### EXERCISE DETAILS
From the entries, return every line where the string "SemiBold" shows up.

### DATA FOR THE TASK
☆ ☆ ☆ ☆ ☆ ☆ ☆

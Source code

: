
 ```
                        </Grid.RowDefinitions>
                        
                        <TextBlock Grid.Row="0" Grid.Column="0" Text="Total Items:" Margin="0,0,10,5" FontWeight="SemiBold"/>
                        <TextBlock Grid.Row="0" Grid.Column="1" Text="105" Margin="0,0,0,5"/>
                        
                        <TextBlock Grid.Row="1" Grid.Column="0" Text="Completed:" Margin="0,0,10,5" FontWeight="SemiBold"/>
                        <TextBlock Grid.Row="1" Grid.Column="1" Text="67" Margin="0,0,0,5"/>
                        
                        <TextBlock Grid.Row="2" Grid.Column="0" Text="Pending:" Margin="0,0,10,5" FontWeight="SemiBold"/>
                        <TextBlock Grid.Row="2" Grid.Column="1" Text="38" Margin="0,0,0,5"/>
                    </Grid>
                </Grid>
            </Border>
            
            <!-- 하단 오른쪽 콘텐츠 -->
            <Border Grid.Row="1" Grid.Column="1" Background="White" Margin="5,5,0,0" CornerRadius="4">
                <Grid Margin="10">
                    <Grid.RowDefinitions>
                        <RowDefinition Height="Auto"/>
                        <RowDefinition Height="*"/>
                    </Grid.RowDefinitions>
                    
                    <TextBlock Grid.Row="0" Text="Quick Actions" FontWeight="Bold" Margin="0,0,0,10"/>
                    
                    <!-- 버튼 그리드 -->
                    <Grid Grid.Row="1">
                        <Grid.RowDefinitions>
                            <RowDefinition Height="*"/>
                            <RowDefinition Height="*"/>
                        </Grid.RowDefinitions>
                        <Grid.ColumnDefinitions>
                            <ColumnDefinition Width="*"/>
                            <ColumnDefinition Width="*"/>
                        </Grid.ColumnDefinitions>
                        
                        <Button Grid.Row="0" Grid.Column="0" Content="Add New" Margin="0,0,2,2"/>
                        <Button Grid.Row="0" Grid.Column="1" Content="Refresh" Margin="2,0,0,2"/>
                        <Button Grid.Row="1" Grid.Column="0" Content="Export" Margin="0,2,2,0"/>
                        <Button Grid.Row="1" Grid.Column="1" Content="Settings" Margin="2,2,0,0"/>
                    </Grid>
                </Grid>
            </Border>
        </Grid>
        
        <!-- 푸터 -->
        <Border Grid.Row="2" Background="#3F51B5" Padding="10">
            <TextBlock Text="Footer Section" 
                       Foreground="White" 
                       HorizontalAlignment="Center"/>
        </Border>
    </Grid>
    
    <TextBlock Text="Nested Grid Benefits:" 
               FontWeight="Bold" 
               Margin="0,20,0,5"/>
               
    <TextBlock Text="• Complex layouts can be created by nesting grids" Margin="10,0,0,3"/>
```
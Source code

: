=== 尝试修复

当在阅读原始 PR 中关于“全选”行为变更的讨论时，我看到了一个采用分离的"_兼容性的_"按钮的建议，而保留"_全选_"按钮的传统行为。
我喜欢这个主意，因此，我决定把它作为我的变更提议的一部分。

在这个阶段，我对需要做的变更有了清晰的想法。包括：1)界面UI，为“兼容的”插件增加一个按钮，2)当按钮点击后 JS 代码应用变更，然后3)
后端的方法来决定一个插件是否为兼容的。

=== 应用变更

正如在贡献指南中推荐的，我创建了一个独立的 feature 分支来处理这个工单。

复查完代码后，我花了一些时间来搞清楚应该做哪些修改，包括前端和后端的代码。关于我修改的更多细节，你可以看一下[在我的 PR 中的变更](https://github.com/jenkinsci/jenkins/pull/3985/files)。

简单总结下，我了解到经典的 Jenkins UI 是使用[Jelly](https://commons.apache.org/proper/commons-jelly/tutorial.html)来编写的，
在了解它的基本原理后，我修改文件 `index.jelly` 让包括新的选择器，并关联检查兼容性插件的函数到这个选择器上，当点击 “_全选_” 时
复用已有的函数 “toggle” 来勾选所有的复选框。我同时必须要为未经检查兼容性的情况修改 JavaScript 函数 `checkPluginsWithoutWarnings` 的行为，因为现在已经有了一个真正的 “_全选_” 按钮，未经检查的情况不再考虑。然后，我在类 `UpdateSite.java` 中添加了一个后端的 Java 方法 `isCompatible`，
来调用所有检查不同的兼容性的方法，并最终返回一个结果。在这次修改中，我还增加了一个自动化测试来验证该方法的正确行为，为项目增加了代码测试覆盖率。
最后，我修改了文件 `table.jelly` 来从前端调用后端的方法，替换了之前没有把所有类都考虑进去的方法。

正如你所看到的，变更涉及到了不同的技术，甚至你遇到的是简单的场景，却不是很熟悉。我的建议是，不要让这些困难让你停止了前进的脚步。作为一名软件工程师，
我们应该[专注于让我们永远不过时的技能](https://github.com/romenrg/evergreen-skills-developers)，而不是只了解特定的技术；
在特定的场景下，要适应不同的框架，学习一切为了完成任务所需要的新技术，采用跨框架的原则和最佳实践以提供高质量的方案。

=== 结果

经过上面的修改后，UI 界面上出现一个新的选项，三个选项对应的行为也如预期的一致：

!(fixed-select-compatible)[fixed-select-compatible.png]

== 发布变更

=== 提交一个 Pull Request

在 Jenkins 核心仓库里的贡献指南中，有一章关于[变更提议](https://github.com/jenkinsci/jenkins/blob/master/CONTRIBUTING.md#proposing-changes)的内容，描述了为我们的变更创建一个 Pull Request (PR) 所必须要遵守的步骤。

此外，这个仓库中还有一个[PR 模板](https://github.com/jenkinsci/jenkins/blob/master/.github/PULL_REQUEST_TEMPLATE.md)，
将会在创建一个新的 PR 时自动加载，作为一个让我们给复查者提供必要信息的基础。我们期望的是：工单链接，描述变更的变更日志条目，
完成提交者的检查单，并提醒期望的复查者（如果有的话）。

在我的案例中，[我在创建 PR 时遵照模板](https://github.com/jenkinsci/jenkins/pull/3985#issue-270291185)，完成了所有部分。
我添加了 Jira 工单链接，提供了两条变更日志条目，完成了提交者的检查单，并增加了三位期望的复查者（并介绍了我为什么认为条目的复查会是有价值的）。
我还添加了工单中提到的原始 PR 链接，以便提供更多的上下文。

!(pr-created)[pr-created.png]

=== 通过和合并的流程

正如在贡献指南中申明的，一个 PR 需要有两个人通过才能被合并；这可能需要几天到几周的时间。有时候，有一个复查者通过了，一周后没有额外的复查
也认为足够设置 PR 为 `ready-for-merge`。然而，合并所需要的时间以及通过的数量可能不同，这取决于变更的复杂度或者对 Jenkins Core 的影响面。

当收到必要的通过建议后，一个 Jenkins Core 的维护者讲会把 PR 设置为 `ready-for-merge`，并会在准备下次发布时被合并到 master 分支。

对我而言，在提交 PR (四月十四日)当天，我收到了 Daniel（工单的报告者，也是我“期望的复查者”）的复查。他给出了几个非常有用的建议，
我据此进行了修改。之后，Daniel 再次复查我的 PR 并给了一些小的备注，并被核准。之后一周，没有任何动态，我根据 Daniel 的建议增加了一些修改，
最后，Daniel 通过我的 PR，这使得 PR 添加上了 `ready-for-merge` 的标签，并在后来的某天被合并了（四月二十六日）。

☆ ☆ ☆ ☆ ☆ ☆ ☆

### ANSWER TO THIS TASK
                        <TextBlock Grid.Row="0" Grid.Column="0" Text="Total Items:" Margin="0,0,10,5" FontWeight="SemiBold"/>
                        <TextBlock Grid.Row="1" Grid.Column="0" Text="Completed:" Margin="0,0,10,5" FontWeight="SemiBold"/>
                        <TextBlock Grid.Row="2" Grid.Column="0" Text="Pending:" Margin="0,0,10,5" FontWeight="SemiBold"/>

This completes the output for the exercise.